Dataset excerpts section start

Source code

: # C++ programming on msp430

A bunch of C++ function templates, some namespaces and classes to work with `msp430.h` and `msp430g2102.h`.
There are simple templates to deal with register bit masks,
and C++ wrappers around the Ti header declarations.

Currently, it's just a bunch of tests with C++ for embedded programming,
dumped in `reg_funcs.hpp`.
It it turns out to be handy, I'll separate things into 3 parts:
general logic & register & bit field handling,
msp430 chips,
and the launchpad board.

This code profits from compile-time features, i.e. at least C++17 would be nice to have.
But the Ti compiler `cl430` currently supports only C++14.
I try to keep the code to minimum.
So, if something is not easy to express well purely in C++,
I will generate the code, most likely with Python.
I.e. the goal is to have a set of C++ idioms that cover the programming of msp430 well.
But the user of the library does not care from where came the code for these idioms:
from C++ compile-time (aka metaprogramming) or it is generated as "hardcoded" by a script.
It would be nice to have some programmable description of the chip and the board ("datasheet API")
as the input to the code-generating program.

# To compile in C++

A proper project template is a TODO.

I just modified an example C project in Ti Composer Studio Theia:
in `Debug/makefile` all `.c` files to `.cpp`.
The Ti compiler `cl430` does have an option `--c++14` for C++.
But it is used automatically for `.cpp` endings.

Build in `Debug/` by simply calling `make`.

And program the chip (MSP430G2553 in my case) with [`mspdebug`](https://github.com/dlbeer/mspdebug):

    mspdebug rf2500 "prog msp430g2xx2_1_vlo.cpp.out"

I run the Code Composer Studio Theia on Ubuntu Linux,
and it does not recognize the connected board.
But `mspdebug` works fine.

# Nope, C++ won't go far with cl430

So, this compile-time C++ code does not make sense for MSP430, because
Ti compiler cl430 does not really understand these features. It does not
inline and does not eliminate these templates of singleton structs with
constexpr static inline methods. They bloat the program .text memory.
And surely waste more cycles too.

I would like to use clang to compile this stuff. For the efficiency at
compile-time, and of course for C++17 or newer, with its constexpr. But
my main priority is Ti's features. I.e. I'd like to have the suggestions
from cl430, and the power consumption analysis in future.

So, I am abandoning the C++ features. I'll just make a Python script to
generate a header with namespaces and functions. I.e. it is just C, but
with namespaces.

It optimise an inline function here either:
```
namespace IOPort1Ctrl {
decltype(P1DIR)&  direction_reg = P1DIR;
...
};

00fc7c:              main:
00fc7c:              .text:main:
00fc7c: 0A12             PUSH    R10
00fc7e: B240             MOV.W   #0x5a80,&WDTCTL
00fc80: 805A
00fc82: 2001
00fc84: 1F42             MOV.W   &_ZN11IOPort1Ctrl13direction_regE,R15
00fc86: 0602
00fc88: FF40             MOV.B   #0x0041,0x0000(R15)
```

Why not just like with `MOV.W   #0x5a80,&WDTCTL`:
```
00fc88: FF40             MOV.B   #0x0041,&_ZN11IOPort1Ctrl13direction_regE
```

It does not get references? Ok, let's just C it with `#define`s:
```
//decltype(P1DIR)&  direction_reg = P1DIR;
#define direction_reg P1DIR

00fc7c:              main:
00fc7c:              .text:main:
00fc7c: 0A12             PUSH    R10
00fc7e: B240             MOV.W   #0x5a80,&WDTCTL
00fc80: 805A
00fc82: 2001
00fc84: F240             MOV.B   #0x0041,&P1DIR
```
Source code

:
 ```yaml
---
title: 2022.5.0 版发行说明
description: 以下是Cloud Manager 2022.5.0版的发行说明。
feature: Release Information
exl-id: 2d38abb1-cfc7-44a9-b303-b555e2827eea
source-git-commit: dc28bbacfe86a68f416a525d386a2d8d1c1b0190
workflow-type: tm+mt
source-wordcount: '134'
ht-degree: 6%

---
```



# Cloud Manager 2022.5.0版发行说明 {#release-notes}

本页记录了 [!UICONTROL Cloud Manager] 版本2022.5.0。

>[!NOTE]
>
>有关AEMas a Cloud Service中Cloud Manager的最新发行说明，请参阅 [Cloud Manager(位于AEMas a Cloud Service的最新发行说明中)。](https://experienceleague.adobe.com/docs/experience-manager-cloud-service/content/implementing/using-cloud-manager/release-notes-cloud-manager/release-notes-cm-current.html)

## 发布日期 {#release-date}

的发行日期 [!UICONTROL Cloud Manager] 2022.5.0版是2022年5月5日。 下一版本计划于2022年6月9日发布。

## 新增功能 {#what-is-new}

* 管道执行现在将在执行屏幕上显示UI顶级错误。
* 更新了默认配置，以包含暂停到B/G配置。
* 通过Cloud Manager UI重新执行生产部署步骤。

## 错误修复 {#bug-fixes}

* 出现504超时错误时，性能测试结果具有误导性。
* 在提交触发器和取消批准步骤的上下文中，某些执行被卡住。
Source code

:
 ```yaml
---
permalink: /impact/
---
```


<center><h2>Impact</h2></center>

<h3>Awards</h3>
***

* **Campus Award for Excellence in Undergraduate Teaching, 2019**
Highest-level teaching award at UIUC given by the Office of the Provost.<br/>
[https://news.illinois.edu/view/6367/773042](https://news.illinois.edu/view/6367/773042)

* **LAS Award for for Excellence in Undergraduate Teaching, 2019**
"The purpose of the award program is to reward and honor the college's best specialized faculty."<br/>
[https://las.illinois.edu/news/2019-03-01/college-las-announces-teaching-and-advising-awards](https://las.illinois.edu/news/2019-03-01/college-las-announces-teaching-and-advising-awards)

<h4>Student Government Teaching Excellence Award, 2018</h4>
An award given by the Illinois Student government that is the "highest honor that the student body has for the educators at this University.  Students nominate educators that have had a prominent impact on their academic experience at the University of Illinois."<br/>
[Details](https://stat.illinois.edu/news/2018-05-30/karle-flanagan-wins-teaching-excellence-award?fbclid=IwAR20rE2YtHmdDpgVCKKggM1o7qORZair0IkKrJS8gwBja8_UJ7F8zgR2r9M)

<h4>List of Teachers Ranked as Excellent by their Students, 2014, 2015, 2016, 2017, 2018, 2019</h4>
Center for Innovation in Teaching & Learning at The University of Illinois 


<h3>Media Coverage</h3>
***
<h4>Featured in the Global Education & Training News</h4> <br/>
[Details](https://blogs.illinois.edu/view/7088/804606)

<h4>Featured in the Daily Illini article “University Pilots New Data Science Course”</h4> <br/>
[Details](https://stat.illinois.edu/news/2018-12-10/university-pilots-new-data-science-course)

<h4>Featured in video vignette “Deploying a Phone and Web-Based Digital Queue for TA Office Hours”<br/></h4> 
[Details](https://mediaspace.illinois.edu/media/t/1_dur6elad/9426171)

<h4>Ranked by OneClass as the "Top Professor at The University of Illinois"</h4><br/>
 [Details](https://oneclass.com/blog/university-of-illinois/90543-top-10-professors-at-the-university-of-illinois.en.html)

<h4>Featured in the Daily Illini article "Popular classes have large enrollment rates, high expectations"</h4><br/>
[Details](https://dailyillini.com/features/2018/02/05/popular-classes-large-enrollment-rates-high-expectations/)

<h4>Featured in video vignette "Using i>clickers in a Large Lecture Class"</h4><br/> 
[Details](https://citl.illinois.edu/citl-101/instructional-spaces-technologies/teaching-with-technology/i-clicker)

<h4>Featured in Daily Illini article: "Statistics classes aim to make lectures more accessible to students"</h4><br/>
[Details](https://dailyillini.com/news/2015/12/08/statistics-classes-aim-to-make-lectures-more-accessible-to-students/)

Dataset excerpts section end

### Task details
From the material above, copy out every line bearing the string "register".

### Exercise result
There are simple templates to deal with register bit masks,
general logic & register & bit field handling,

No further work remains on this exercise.